■ Directions for this task
In the entries below, identify every line with the string "apis" and copy it.

■ Information shown
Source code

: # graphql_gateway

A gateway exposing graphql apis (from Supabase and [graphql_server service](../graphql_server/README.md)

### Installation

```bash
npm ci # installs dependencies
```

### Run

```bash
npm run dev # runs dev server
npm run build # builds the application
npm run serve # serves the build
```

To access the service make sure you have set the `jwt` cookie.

* * *

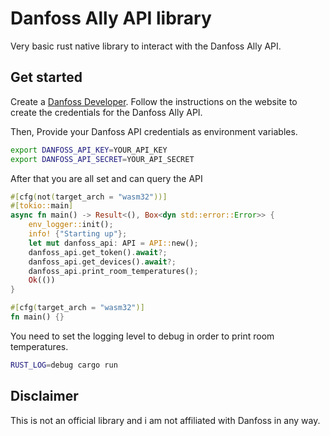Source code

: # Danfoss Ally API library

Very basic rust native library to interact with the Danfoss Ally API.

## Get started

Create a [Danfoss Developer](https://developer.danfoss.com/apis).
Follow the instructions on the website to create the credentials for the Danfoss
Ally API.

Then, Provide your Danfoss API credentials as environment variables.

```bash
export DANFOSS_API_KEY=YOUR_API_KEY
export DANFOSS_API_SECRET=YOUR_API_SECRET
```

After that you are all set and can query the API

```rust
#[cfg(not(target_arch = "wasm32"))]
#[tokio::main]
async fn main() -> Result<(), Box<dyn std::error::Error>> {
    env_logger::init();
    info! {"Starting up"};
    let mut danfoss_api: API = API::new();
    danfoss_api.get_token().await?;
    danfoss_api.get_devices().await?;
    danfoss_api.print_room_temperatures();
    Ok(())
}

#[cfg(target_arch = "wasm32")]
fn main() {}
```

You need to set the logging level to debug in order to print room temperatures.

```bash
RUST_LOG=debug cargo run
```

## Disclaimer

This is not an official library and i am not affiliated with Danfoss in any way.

■ Your response
A gateway exposing graphql apis (from Supabase and [graphql_server service](../graphql_server/README.md)
Create a [Danfoss Developer](https://developer.danfoss.com/apis).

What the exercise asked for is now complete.